■ **Try it**: For every entry below, give an exact repeat and leave out the pictures.

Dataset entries
....................

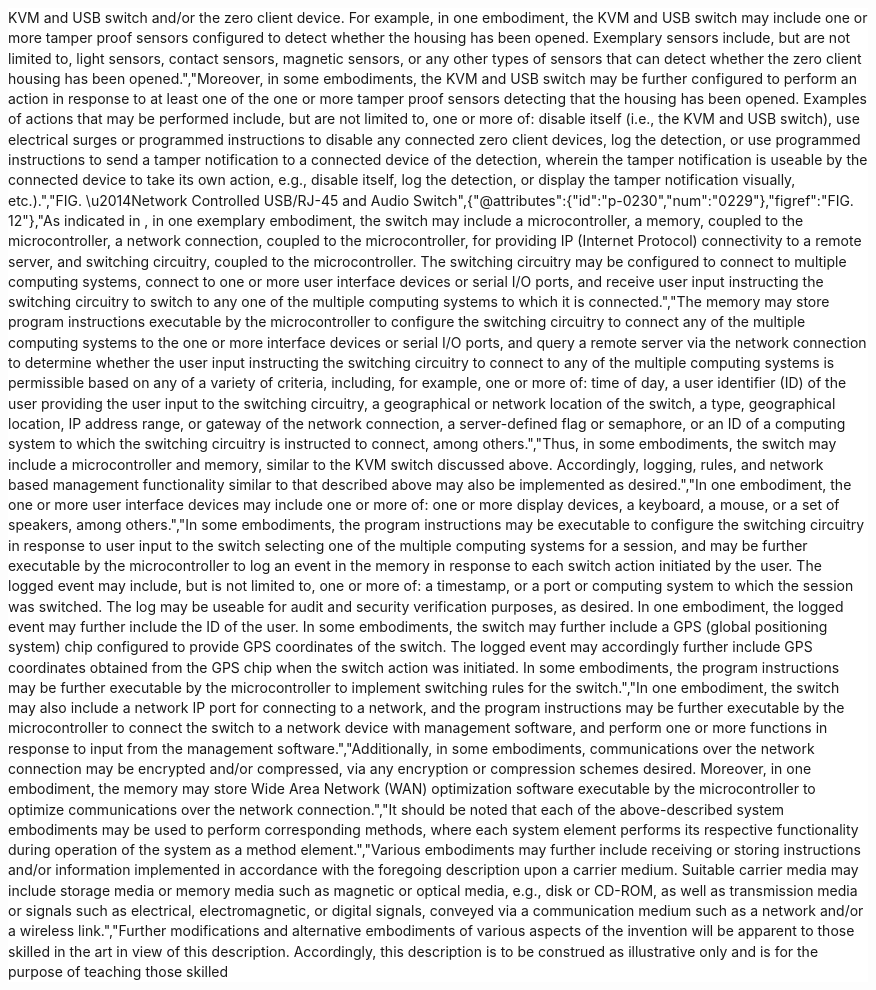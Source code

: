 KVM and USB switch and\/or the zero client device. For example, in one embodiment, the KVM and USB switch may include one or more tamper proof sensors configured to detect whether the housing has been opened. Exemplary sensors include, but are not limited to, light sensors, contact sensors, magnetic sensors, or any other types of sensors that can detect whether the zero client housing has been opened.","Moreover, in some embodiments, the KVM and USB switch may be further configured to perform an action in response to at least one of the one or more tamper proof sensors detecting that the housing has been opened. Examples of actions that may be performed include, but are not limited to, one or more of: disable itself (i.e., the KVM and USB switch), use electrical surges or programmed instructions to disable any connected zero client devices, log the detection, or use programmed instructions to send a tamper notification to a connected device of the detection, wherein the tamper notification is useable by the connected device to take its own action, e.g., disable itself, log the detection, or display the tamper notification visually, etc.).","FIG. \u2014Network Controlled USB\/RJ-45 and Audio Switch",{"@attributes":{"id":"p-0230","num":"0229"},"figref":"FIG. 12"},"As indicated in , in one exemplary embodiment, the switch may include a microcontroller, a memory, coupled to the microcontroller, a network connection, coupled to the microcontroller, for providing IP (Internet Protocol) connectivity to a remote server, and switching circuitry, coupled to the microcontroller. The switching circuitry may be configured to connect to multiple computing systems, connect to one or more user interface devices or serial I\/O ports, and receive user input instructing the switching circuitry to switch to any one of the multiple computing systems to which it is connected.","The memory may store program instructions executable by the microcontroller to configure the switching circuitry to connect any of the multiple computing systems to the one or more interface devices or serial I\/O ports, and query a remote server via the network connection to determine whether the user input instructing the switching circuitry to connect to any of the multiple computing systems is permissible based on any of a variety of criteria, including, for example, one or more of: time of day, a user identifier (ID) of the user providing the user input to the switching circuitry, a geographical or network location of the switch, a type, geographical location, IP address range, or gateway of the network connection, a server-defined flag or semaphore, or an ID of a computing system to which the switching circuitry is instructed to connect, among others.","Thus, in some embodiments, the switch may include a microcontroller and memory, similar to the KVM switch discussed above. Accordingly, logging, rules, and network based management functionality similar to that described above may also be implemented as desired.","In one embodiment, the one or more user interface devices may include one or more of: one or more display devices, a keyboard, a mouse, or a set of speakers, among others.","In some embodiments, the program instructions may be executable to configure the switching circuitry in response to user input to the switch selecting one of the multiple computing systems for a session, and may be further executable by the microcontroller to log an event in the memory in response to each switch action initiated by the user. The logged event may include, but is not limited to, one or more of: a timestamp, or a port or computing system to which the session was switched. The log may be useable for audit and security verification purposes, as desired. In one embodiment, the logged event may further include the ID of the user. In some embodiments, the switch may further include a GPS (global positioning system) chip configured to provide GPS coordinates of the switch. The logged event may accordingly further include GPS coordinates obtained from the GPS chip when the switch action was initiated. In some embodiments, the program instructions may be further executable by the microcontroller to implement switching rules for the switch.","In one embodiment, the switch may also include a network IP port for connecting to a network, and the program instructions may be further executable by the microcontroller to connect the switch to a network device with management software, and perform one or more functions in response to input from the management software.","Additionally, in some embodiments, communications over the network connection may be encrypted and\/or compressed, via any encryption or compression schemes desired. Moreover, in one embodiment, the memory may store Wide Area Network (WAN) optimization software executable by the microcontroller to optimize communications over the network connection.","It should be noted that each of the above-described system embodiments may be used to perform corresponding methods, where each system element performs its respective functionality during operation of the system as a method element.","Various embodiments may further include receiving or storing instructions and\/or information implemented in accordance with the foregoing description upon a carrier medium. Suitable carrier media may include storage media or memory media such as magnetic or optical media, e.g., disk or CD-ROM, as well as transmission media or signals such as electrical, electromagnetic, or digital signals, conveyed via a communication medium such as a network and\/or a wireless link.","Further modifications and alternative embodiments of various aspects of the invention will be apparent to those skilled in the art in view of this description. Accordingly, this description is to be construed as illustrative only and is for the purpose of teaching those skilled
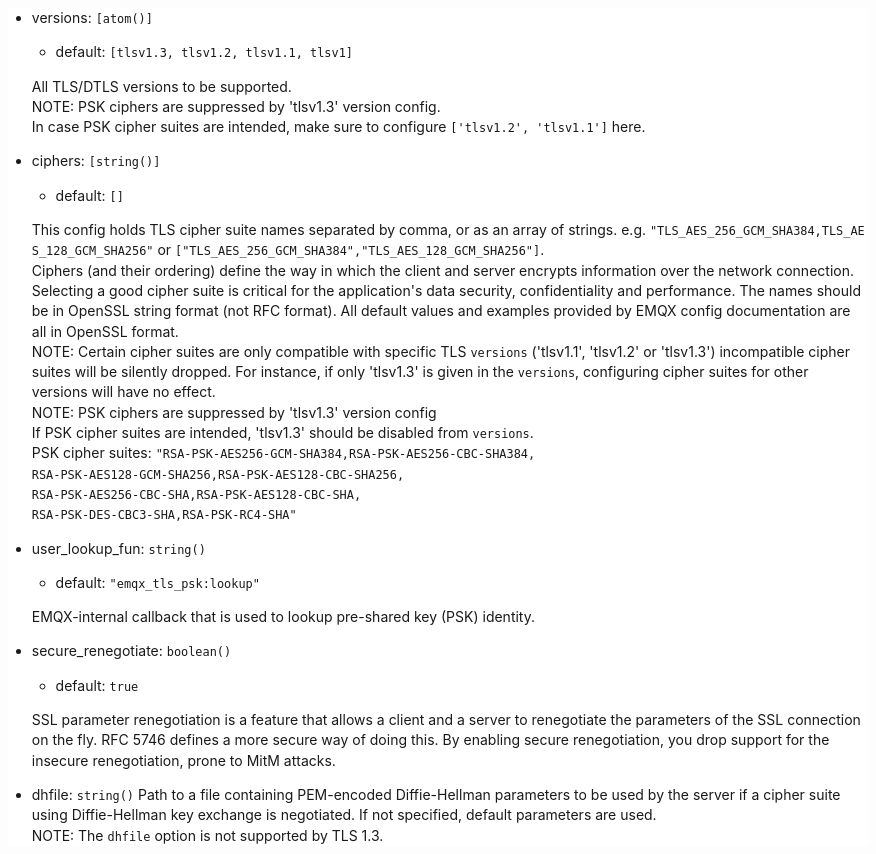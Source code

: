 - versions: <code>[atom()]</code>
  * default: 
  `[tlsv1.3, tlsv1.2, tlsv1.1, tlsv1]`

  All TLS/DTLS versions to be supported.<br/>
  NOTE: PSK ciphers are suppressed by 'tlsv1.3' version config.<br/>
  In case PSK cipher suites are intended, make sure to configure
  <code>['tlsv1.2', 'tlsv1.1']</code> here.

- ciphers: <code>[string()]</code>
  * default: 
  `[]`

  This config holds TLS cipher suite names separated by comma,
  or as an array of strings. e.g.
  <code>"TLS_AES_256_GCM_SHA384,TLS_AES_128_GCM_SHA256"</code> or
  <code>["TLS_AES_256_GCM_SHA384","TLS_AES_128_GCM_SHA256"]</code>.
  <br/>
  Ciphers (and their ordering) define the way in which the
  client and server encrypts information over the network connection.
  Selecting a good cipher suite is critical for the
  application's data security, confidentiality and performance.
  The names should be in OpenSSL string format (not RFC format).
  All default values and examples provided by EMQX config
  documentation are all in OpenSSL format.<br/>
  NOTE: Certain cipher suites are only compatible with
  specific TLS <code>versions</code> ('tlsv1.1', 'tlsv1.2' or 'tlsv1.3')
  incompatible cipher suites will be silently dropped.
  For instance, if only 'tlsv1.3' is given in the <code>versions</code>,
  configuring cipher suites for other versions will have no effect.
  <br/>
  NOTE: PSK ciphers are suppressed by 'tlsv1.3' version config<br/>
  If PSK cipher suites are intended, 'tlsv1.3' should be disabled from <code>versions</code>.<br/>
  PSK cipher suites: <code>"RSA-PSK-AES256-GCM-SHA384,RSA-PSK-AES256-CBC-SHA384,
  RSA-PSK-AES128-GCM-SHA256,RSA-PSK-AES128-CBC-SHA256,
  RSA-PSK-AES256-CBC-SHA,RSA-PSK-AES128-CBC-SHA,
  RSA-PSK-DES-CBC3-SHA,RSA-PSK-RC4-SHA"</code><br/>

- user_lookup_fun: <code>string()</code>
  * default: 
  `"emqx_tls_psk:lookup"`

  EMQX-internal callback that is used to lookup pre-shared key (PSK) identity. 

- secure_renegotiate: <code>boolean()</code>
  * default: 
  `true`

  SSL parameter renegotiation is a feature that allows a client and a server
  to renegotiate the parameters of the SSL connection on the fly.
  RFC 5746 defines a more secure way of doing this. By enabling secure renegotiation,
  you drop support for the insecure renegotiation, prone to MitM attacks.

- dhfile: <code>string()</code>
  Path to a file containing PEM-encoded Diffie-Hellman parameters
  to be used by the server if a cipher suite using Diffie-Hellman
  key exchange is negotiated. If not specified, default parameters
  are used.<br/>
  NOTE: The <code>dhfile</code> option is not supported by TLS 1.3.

....................

■ **Completed exercise**:
Source code

: KVM and USB switch and\/or the zero client device. For example, in one embodiment, the KVM and USB switch may include one or more tamper proof sensors configured to detect whether the housing has been opened. Exemplary sensors include, but are not limited to, light sensors, contact sensors, magnetic sensors, or any other types of sensors that can detect whether the zero client housing has been opened.","Moreover, in some embodiments, the KVM and USB switch may be further configured to perform an action in response to at least one of the one or more tamper proof sensors detecting that the housing has been opened. Examples of actions that may be performed include, but are not limited to, one or more of: disable itself (i.e., the KVM and USB switch), use electrical surges or programmed instructions to disable any connected zero client devices, log the detection, or use programmed instructions to send a tamper notification to a connected device of the detection, wherein the tamper notification is useable by the connected device to take its own action, e.g., disable itself, log the detection, or display the tamper notification visually, etc.).","FIG. \u2014Network Controlled USB\/RJ-45 and Audio Switch",{"@attributes":{"id":"p-0230","num":"0229"},"figref":"FIG. 12"},"As indicated in , in one exemplary embodiment, the switch may include a microcontroller, a memory, coupled to the microcontroller, a network connection, coupled to the microcontroller, for providing IP (Internet Protocol) connectivity to a remote server, and switching circuitry, coupled to the microcontroller. The switching circuitry may be configured to connect to multiple computing systems, connect to one or more user interface devices or serial I\/O ports, and receive user input instructing the switching circuitry to switch to any one of the multiple computing systems to which it is connected.","The memory may store program instructions executable by the microcontroller to configure the switching circuitry to connect any of the multiple computing systems to the one or more interface devices or serial I\/O ports, and query a remote server via the network connection to determine whether the user input instructing the switching circuitry to connect to any of the multiple computing systems is permissible based on any of a variety of criteria, including, for example, one or more of: time of day, a user identifier (ID) of the user providing the user input to the switching circuitry, a geographical or network location of the switch, a type, geographical location, IP address range, or gateway of the network connection, a server-defined flag or semaphore, or an ID of a computing system to which the switching circuitry is instructed to connect, among others.","Thus, in some embodiments, the switch may include a microcontroller and memory, similar to the KVM switch discussed above. Accordingly, logging, rules, and network based management functionality similar to that described above may also be implemented as desired.","In one embodiment, the one or more user interface devices may include one or more of: one or more display devices, a keyboard, a mouse, or a set of speakers, among others.","In some embodiments, the program instructions may be executable to configure the switching circuitry in response to user input to the switch selecting one of the multiple computing systems for a session, and may be further executable by the microcontroller to log an event in the memory in response to each switch action initiated by the user. The logged event may include, but is not limited to, one or more of: a timestamp, or a port or computing system to which the session was switched. The log may be useable for audit and security verification purposes, as desired. In one embodiment, the logged event may further include the ID of the user. In some embodiments, the switch may further include a GPS (global positioning system) chip configured to provide GPS coordinates of the switch. The logged event may accordingly further include GPS coordinates obtained from the GPS chip when the switch action was initiated. In some embodiments, the program instructions may be further executable by the microcontroller to implement switching rules for the switch.","In one embodiment, the switch may also include a network IP port for connecting to a network, and the program instructions may be further executable by the microcontroller to connect the switch to a network device with management software, and perform one or more functions in response to input from the management software.","Additionally, in some embodiments, communications over the network connection may be encrypted and\/or compressed, via any encryption or compression schemes desired. Moreover, in one embodiment, the memory may store Wide Area Network (WAN) optimization software executable by the microcontroller to optimize communications over the network connection.","It should be noted that each of the above-described system embodiments may be used to perform corresponding methods, where each system element performs its respective functionality during operation of the system as a method element.","Various embodiments may further include receiving or storing instructions and\/or information implemented in accordance with the foregoing description upon a carrier medium. Suitable carrier media may include storage media or memory media such as magnetic or optical media, e.g., disk or CD-ROM, as well as transmission media or signals such as electrical, electromagnetic, or digital signals, conveyed via a communication medium such as a network and\/or a wireless link.","Further modifications and alternative embodiments of various aspects of the invention will be apparent to those skilled in the art in view of this description. Accordingly, this description is to be construed as illustrative only and is for the purpose of teaching those skilled
Source code

: - versions: <code>[atom()]</code>
  * default: 
  `[tlsv1.3, tlsv1.2, tlsv1.1, tlsv1]`

  All TLS/DTLS versions to be supported.<br/>
  NOTE: PSK ciphers are suppressed by 'tlsv1.3' version config.<br/>
  In case PSK cipher suites are intended, make sure to configure
  <code>['tlsv1.2', 'tlsv1.1']</code> here.

- ciphers: <code>[string()]</code>
  * default: 
  `[]`

  This config holds TLS cipher suite names separated by comma,
  or as an array of strings. e.g.
  <code>"TLS_AES_256_GCM_SHA384,TLS_AES_128_GCM_SHA256"</code> or
  <code>["TLS_AES_256_GCM_SHA384","TLS_AES_128_GCM_SHA256"]</code>.
  <br/>
  Ciphers (and their ordering) define the way in which the
  client and server encrypts information over the network connection.
  Selecting a good cipher suite is critical for the
  application's data security, confidentiality and performance.
  The names should be in OpenSSL string format (not RFC format).
  All default values and examples provided by EMQX config
  documentation are all in OpenSSL format.<br/>
  NOTE: Certain cipher suites are only compatible with
  specific TLS <code>versions</code> ('tlsv1.1', 'tlsv1.2' or 'tlsv1.3')
  incompatible cipher suites will be silently dropped.
  For instance, if only 'tlsv1.3' is given in the <code>versions</code>,
  configuring cipher suites for other versions will have no effect.
  <br/>
  NOTE: PSK ciphers are suppressed by 'tlsv1.3' version config<br/>
  If PSK cipher suites are intended, 'tlsv1.3' should be disabled from <code>versions</code>.<br/>
  PSK cipher suites: <code>"RSA-PSK-AES256-GCM-SHA384,RSA-PSK-AES256-CBC-SHA384,
  RSA-PSK-AES128-GCM-SHA256,RSA-PSK-AES128-CBC-SHA256,
  RSA-PSK-AES256-CBC-SHA,RSA-PSK-AES128-CBC-SHA,
  RSA-PSK-DES-CBC3-SHA,RSA-PSK-RC4-SHA"</code><br/>

- user_lookup_fun: <code>string()</code>
  * default: 
  `"emqx_tls_psk:lookup"`

  EMQX-internal callback that is used to lookup pre-shared key (PSK) identity. 

- secure_renegotiate: <code>boolean()</code>
  * default: 
  `true`

  SSL parameter renegotiation is a feature that allows a client and a server
  to renegotiate the parameters of the SSL connection on the fly.
  RFC 5746 defines a more secure way of doing this. By enabling secure renegotiation,
  you drop support for the insecure renegotiation, prone to MitM attacks.

- dhfile: <code>string()</code>
  Path to a file containing PEM-encoded Diffie-Hellman parameters
  to be used by the server if a cipher suite using Diffie-Hellman
  key exchange is negotiated. If not specified, default parameters
  are used.<br/>
  NOTE: The <code>dhfile</code> option is not supported by TLS 1.3.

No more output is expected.